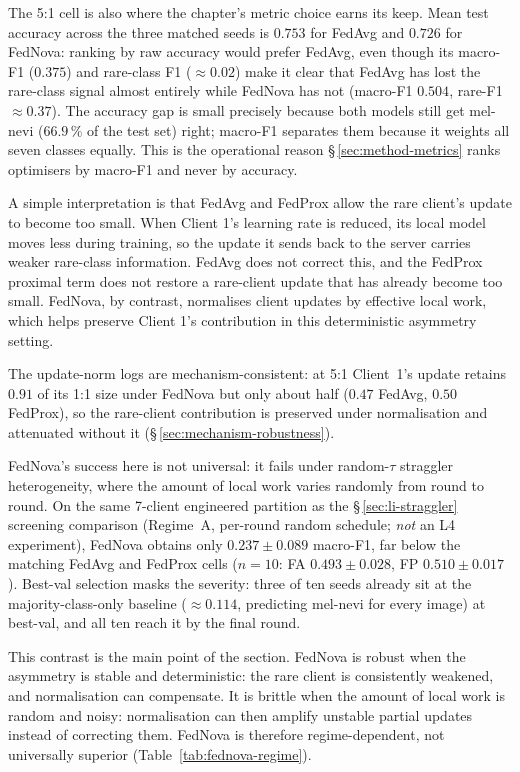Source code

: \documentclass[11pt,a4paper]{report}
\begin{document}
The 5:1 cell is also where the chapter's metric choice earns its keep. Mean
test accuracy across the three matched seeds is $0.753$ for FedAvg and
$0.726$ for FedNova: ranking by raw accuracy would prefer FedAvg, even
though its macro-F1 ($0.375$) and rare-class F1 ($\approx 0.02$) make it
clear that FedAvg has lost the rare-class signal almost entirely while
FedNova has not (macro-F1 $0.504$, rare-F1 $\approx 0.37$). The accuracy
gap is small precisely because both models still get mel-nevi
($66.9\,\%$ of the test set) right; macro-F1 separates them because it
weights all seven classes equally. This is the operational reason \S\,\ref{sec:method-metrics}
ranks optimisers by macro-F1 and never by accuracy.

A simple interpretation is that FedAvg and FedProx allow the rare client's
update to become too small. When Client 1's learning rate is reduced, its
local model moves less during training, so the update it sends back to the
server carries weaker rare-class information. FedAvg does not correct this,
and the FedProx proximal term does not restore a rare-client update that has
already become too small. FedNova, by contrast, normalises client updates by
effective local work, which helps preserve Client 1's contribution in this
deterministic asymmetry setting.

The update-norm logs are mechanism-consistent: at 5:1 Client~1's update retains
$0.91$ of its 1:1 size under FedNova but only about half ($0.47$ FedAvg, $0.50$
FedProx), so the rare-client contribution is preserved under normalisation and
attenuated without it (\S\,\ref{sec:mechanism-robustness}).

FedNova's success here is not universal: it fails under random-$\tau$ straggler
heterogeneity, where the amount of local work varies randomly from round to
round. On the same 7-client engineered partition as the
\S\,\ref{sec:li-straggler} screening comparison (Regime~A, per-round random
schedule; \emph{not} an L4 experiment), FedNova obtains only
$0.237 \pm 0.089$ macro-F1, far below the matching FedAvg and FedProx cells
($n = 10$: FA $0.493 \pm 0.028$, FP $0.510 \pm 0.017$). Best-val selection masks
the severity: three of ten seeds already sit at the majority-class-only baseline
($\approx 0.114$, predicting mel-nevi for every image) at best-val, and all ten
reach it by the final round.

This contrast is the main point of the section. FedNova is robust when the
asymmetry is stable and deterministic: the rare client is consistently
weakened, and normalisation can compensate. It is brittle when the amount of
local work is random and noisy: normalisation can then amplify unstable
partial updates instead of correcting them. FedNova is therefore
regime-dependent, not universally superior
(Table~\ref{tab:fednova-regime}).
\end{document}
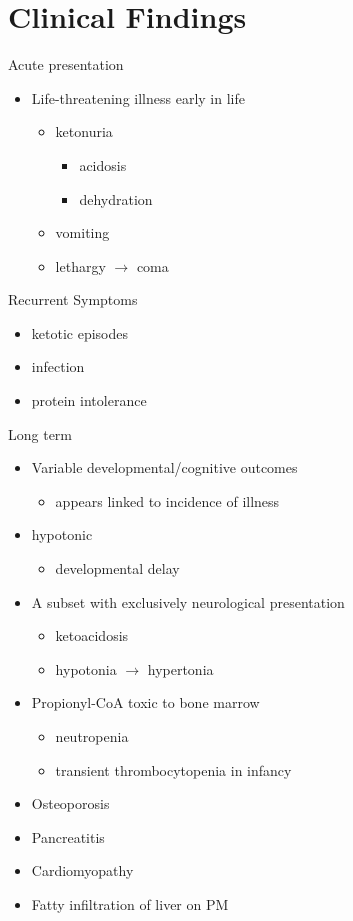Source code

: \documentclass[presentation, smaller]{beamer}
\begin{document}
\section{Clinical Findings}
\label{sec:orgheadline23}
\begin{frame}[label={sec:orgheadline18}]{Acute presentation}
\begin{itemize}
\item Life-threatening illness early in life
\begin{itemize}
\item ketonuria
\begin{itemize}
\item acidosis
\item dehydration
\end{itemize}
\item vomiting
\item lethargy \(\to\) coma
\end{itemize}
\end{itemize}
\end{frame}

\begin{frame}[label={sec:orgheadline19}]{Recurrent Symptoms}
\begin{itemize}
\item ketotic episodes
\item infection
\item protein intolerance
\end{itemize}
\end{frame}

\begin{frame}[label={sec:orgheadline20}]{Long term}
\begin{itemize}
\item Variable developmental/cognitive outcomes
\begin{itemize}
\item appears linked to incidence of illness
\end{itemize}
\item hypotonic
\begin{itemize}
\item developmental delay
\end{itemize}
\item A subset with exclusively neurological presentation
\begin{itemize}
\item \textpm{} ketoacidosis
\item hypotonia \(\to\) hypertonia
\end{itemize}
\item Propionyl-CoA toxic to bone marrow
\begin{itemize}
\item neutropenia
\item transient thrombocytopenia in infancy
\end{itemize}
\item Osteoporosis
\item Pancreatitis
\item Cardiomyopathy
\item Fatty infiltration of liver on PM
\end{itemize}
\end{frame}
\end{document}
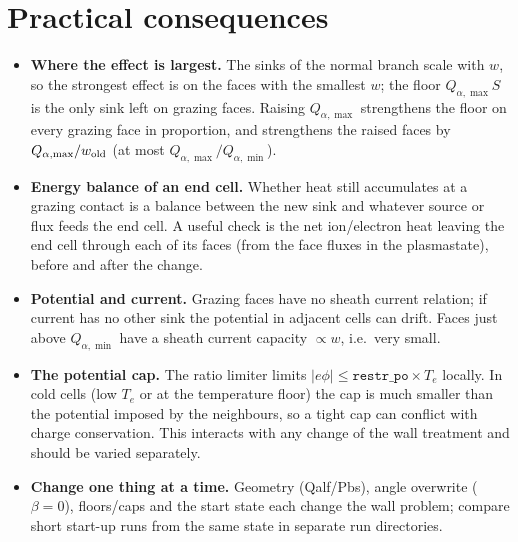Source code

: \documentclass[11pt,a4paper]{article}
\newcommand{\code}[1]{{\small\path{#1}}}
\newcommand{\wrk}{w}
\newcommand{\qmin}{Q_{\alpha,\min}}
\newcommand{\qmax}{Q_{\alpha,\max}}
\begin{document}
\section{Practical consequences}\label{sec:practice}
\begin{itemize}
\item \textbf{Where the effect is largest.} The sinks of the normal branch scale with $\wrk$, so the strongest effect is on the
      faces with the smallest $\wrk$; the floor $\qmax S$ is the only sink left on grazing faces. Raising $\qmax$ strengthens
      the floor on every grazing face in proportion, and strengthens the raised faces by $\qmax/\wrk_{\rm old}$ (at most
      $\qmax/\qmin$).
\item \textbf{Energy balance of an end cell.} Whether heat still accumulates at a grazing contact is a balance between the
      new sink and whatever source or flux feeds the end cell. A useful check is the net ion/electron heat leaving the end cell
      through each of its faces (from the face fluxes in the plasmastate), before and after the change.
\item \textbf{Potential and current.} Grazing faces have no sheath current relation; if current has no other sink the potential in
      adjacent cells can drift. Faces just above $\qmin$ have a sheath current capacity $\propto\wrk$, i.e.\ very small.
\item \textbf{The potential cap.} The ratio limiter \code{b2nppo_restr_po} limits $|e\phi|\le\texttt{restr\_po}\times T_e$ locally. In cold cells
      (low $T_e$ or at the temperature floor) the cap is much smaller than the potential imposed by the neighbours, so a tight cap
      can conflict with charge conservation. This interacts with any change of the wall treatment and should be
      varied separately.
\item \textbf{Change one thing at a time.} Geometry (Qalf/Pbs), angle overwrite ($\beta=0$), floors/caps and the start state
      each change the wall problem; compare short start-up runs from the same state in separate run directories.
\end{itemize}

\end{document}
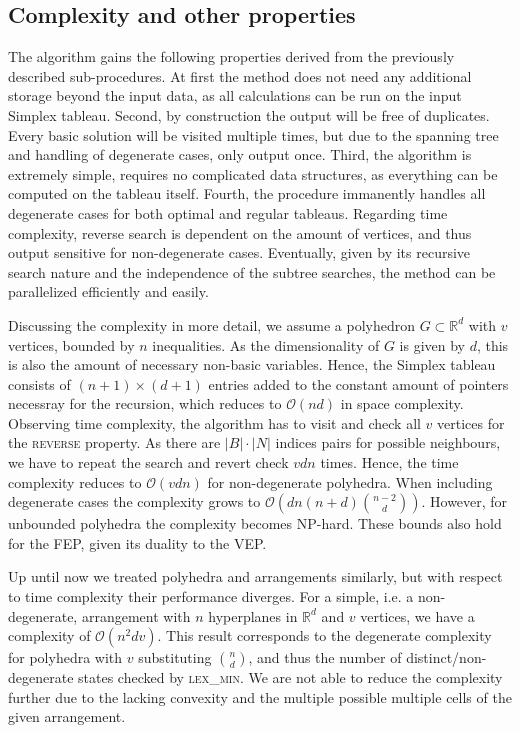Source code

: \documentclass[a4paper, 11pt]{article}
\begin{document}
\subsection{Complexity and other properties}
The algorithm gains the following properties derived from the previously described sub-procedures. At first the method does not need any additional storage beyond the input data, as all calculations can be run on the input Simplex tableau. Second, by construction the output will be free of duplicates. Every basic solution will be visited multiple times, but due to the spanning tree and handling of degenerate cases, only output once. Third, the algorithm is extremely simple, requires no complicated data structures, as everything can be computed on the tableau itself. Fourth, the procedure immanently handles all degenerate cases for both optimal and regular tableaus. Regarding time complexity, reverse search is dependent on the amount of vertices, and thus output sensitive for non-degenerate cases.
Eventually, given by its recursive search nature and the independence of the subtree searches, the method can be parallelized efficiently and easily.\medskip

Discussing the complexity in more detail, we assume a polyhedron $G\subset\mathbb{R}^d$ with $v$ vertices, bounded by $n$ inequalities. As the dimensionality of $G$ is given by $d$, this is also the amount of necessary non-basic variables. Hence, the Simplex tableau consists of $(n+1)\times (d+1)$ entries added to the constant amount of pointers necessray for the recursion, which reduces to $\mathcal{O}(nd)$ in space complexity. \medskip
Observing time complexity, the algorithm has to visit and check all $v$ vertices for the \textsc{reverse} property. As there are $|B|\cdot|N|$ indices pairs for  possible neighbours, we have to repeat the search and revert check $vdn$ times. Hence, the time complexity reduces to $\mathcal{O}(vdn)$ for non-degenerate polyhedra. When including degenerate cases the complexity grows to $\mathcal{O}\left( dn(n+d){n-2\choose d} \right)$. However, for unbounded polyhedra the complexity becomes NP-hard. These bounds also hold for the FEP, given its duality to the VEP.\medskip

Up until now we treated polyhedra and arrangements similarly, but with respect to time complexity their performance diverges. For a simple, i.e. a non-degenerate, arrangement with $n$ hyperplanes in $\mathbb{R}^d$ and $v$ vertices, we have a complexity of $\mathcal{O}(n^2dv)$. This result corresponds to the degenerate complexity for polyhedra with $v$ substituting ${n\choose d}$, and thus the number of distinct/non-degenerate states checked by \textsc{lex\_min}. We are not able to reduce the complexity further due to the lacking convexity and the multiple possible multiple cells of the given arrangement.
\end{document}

#### What is being asked:
Every word of the material above should be copied exactly; no pictures.

#### Solution:
Source code

: \documentclass[11pt,a4paper]{report}
\begin{document}
The 5:1 cell is also where the chapter's metric choice earns its keep. Mean
test accuracy across the three matched seeds is $0.753$ for FedAvg and
$0.726$ for FedNova: ranking by raw accuracy would prefer FedAvg, even
though its macro-F1 ($0.375$) and rare-class F1 ($\approx 0.02$) make it
clear that FedAvg has lost the rare-class signal almost entirely while
FedNova has not (macro-F1 $0.504$, rare-F1 $\approx 0.37$). The accuracy
gap is small precisely because both models still get mel-nevi
($66.9\,\%$ of the test set) right; macro-F1 separates them because it
weights all seven classes equally. This is the operational reason \S\,\ref{sec:method-metrics}
ranks optimisers by macro-F1 and never by accuracy.

A simple interpretation is that FedAvg and FedProx allow the rare client's
update to become too small. When Client 1's learning rate is reduced, its
local model moves less during training, so the update it sends back to the
server carries weaker rare-class information. FedAvg does not correct this,
and the FedProx proximal term does not restore a rare-client update that has
already become too small. FedNova, by contrast, normalises client updates by
effective local work, which helps preserve Client 1's contribution in this
deterministic asymmetry setting.

The update-norm logs are mechanism-consistent: at 5:1 Client~1's update retains
$0.91$ of its 1:1 size under FedNova but only about half ($0.47$ FedAvg, $0.50$
FedProx), so the rare-client contribution is preserved under normalisation and
attenuated without it (\S\,\ref{sec:mechanism-robustness}).

FedNova's success here is not universal: it fails under random-$\tau$ straggler
heterogeneity, where the amount of local work varies randomly from round to
round. On the same 7-client engineered partition as the
\S\,\ref{sec:li-straggler} screening comparison (Regime~A, per-round random
schedule; \emph{not} an L4 experiment), FedNova obtains only
$0.237 \pm 0.089$ macro-F1, far below the matching FedAvg and FedProx cells
($n = 10$: FA $0.493 \pm 0.028$, FP $0.510 \pm 0.017$). Best-val selection masks
the severity: three of ten seeds already sit at the majority-class-only baseline
($\approx 0.114$, predicting mel-nevi for every image) at best-val, and all ten
reach it by the final round.

This contrast is the main point of the section. FedNova is robust when the
asymmetry is stable and deterministic: the rare client is consistently
weakened, and normalisation can compensate. It is brittle when the amount of
local work is random and noisy: normalisation can then amplify unstable
partial updates instead of correcting them. FedNova is therefore
regime-dependent, not universally superior
(Table~\ref{tab:fednova-regime}).
\end{document}
Source code

: \documentclass[presentation, smaller]{beamer}
\begin{document}
\section{Clinical Findings}
\label{sec:orgheadline23}
\begin{frame}[label={sec:orgheadline18}]{Acute presentation}
\begin{itemize}
\item Life-threatening illness early in life
\begin{itemize}
\item ketonuria
\begin{itemize}
\item acidosis
\item dehydration
\end{itemize}
\item vomiting
\item lethargy \(\to\) coma
\end{itemize}
\end{itemize}
\end{frame}

\begin{frame}[label={sec:orgheadline19}]{Recurrent Symptoms}
\begin{itemize}
\item ketotic episodes
\item infection
\item protein intolerance
\end{itemize}
\end{frame}

\begin{frame}[label={sec:orgheadline20}]{Long term}
\begin{itemize}
\item Variable developmental/cognitive outcomes
\begin{itemize}
\item appears linked to incidence of illness
\end{itemize}
\item hypotonic
\begin{itemize}
\item developmental delay
\end{itemize}
\item A subset with exclusively neurological presentation
\begin{itemize}
\item \textpm{} ketoacidosis
\item hypotonia \(\to\) hypertonia
\end{itemize}
\item Propionyl-CoA toxic to bone marrow
\begin{itemize}
\item neutropenia
\item transient thrombocytopenia in infancy
\end{itemize}
\item Osteoporosis
\item Pancreatitis
\item Cardiomyopathy
\item Fatty infiltration of liver on PM
\end{itemize}
\end{frame}
\end{document}
Source code

: \documentclass[11pt,a4paper]{article}
\newcommand{\code}[1]{{\small\path{#1}}}
\newcommand{\wrk}{w}
\newcommand{\qmin}{Q_{\alpha,\min}}
\newcommand{\qmax}{Q_{\alpha,\max}}
\begin{document}
\section{Practical consequences}\label{sec:practice}
\begin{itemize}
\item \textbf{Where the effect is largest.} The sinks of the normal branch scale with $\wrk$, so the strongest effect is on the
      faces with the smallest $\wrk$; the floor $\qmax S$ is the only sink left on grazing faces. Raising $\qmax$ strengthens
      the floor on every grazing face in proportion, and strengthens the raised faces by $\qmax/\wrk_{\rm old}$ (at most
      $\qmax/\qmin$).
\item \textbf{Energy balance of an end cell.} Whether heat still accumulates at a grazing contact is a balance between the
      new sink and whatever source or flux feeds the end cell. A useful check is the net ion/electron heat leaving the end cell
      through each of its faces (from the face fluxes in the plasmastate), before and after the change.
\item \textbf{Potential and current.} Grazing faces have no sheath current relation; if current has no other sink the potential in
      adjacent cells can drift. Faces just above $\qmin$ have a sheath current capacity $\propto\wrk$, i.e.\ very small.
\item \textbf{The potential cap.} The ratio limiter \code{b2nppo_restr_po} limits $|e\phi|\le\texttt{restr\_po}\times T_e$ locally. In cold cells
      (low $T_e$ or at the temperature floor) the cap is much smaller than the potential imposed by the neighbours, so a tight cap
      can conflict with charge conservation. This interacts with any change of the wall treatment and should be
      varied separately.
\item \textbf{Change one thing at a time.} Geometry (Qalf/Pbs), angle overwrite ($\beta=0$), floors/caps and the start state
      each change the wall problem; compare short start-up runs from the same state in separate run directories.
\end{itemize}

\end{document}
Source code

: \documentclass[a4paper, 11pt]{article}
\begin{document}
\subsection{Complexity and other properties}
The algorithm gains the following properties derived from the previously described sub-procedures. At first the method does not need any additional storage beyond the input data, as all calculations can be run on the input Simplex tableau. Second, by construction the output will be free of duplicates. Every basic solution will be visited multiple times, but due to the spanning tree and handling of degenerate cases, only output once. Third, the algorithm is extremely simple, requires no complicated data structures, as everything can be computed on the tableau itself. Fourth, the procedure immanently handles all degenerate cases for both optimal and regular tableaus. Regarding time complexity, reverse search is dependent on the amount of vertices, and thus output sensitive for non-degenerate cases.
Eventually, given by its recursive search nature and the independence of the subtree searches, the method can be parallelized efficiently and easily.\medskip

Discussing the complexity in more detail, we assume a polyhedron $G\subset\mathbb{R}^d$ with $v$ vertices, bounded by $n$ inequalities. As the dimensionality of $G$ is given by $d$, this is also the amount of necessary non-basic variables. Hence, the Simplex tableau consists of $(n+1)\times (d+1)$ entries added to the constant amount of pointers necessray for the recursion, which reduces to $\mathcal{O}(nd)$ in space complexity. \medskip
Observing time complexity, the algorithm has to visit and check all $v$ vertices for the \textsc{reverse} property. As there are $|B|\cdot|N|$ indices pairs for  possible neighbours, we have to repeat the search and revert check $vdn$ times. Hence, the time complexity reduces to $\mathcal{O}(vdn)$ for non-degenerate polyhedra. When including degenerate cases the complexity grows to $\mathcal{O}\left( dn(n+d){n-2\choose d} \right)$. However, for unbounded polyhedra the complexity becomes NP-hard. These bounds also hold for the FEP, given its duality to the VEP.\medskip

Up until now we treated polyhedra and arrangements similarly, but with respect to time complexity their performance diverges. For a simple, i.e. a non-degenerate, arrangement with $n$ hyperplanes in $\mathbb{R}^d$ and $v$ vertices, we have a complexity of $\mathcal{O}(n^2dv)$. This result corresponds to the degenerate complexity for polyhedra with $v$ substituting ${n\choose d}$, and thus the number of distinct/non-degenerate states checked by \textsc{lex\_min}. We are not able to reduce the complexity further due to the lacking convexity and the multiple possible multiple cells of the given arrangement.
\end{document}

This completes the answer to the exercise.